(DATA IN THIS EXERCISE Opens)

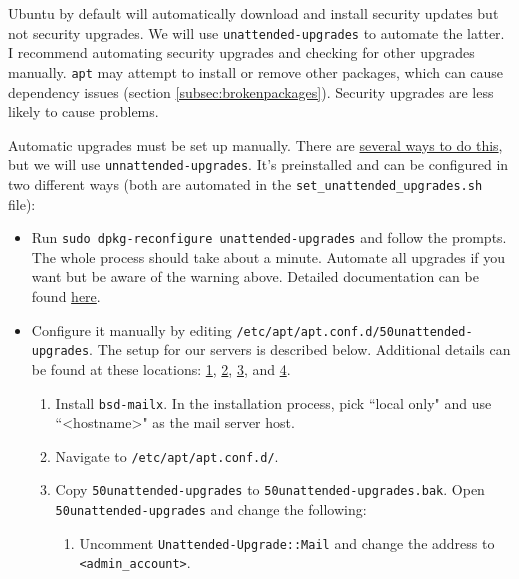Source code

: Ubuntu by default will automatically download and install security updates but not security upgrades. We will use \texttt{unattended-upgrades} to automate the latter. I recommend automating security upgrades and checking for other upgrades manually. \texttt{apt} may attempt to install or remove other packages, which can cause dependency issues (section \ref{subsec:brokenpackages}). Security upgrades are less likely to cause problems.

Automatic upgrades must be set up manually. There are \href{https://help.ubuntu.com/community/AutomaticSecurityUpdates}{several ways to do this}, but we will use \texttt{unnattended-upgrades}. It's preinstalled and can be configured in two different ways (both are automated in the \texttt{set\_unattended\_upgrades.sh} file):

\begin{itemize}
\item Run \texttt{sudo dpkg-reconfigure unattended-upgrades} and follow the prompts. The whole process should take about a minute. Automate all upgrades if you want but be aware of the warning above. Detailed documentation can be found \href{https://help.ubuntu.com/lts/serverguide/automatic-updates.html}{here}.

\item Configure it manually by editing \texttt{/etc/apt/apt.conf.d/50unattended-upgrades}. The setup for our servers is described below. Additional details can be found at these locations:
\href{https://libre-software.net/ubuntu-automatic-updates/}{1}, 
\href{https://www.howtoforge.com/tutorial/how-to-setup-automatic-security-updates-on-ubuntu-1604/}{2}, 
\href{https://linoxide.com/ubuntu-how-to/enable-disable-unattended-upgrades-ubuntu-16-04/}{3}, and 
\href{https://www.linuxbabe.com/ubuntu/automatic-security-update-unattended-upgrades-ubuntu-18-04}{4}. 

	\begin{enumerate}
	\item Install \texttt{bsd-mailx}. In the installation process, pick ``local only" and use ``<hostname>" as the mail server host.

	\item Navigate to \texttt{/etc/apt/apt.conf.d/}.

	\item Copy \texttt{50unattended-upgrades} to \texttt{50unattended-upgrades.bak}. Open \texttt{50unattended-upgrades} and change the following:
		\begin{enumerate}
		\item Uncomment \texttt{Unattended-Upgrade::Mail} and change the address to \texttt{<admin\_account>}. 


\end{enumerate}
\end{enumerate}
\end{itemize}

(DATA IN THIS EXERCISE Closes)
(DATA IN THIS EXERCISE Opens)

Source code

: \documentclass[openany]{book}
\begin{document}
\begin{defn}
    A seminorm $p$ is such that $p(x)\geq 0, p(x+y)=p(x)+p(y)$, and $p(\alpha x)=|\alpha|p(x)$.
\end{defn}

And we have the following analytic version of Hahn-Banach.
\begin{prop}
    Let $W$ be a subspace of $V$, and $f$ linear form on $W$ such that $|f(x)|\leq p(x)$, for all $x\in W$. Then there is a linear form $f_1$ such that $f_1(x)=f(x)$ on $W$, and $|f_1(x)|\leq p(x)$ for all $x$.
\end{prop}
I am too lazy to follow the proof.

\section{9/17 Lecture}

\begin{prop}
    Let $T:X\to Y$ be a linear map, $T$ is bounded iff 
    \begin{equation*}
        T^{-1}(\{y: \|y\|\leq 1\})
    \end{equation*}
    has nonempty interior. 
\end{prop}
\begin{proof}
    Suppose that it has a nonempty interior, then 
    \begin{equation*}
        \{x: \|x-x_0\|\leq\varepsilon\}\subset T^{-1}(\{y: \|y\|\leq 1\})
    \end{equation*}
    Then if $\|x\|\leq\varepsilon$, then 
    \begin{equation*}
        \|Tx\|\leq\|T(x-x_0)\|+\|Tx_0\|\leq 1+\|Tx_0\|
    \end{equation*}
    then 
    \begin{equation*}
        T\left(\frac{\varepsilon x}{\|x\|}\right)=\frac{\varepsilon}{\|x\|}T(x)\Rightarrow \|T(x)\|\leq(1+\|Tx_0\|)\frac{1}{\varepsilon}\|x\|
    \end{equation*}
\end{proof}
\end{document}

(DATA IN THIS EXERCISE Closes)

#### TASK DETAILS
Transcribe, exactly and without additions, the lines of the records above, beginning with the line that contains "to cause problems." and ending with the line that contains "and follow the", both included.

#### SOLVED EXERCISE
: Ubuntu by default will automatically download and install security updates but not security upgrades. We will use \texttt{unattended-upgrades} to automate the latter. I recommend automating security upgrades and checking for other upgrades manually. \texttt{apt} may attempt to install or remove other packages, which can cause dependency issues (section \ref{subsec:brokenpackages}). Security upgrades are less likely to cause problems.

Automatic upgrades must be set up manually. There are \href{https://help.ubuntu.com/community/AutomaticSecurityUpdates}{several ways to do this}, but we will use \texttt{unnattended-upgrades}. It's preinstalled and can be configured in two different ways (both are automated in the \texttt{set\_unattended\_upgrades.sh} file):

\begin{itemize}
\item Run \texttt{sudo dpkg-reconfigure unattended-upgrades} and follow the prompts. The whole process should take about a minute. Automate all upgrades if you want but be aware of the warning above. Detailed documentation can be found \href{https://help.ubuntu.com/lts/serverguide/automatic-updates.html}{here}.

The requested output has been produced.